Over a fifteen-year period from 1798 to 1813, Jane Austen visited her wealthy brother Edward at Godmersham Park on six occasions, for a total of about ten months. Eight years her senior, he was the most fortunate of her six brothers. Adopted in 1793 by a rich, childless couple, Thomas and Catherine Knight, he subsequently became heir to all their estates, including Chawton House in Hampshire and Godmersham Park in Kent. In 1798, he and his growing family moved into Godmersham Park, a fine Palladian building dating from about 1732, which contained a large library in the east wing, added to the house in 1781. In 1812, on the death of his adoptive mother (his adoptive father had died in 1794), Edward and his family formally changed their name from Austen to Knight. As we know from her surviving letters written during her stays at Godmersham, Jane spent much of her time there in the library, reading, writing, and browsing the shelves.

Those shelves, regrettably, exist no more. Although the house survives in much altered form, the library has been turned into offices, and the three immense bookcases that it contained, each one about fifteen feet wide, were last seen in the 1920s. Happily, however, an invaluable guide to the contents of the library has survived: a two-volume catalogue compiled for Edward in 1818, just a year after Jane's death. It provides the titles of some 1,250 books, many in multivolume sets. Some five hundred of these titles, well over a third of the [End Page 441] total, are extant today, on loan to Chawton House from their present owner, Richard Knight, Edward's great-great-great-grandson. In addition, a considerable number of books have migrated over the years to various locations in the United Kingdom, the United States, Canada, and Australia. They can be identified by the presence of one of several bookplates used by members of the Knight family or by ownership signatures.

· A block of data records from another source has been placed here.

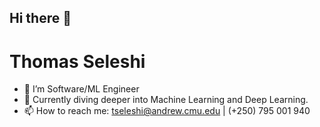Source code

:## Hi there 👋

<!--
**tomtom260/tomtom260** is a ✨ _special_ ✨ repository because its `README.md` (this file) appears on your GitHub profile.

Here are some ideas to get you started:

- 🔭 I’m currently working on ...
- 🌱 I’m currently learning ...
- 👯 I’m looking to collaborate on ...
- 🤔 I’m looking for help with ...
- 💬 Ask me about ...
- 📫 How to reach me: ...
- 😄 Pronouns: ...
- ⚡ Fun fact: ...
-->

# Thomas Seleshi

- 🔭 I’m Software/ML Engineer
- 🌱 Currently diving deeper into Machine Learning and Deep Learning.
- 📫 How to reach me: [tseleshi@andrew.cmu.edu](mailto:tseleshi@andrew.cmu.edu) | (+250) 795 001 940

In August 2015, I spent a month as a visiting fellow at Chawton House Library, studying the books in the Knight Collection. This gave me the idea of creating a website, entitled Reading with Austen, that would show each book in its proper position on the original shelves at Godmersham Park, as Jane Austen would have seen it. The website, indicating which Godmersham Park items are extant, at Chawton House or elsewhere, took three years to build from its beginnings to its launch at the JASNA AGM at Kansas City in September 2018. Reading with Austen aims to give as much information as possible about the items in the collection. In addition to bibliographical information, the site provides, where possible, links to online editions as well as photographs of the spines and title pages of extant volumes, together with their bookplates and marginalia.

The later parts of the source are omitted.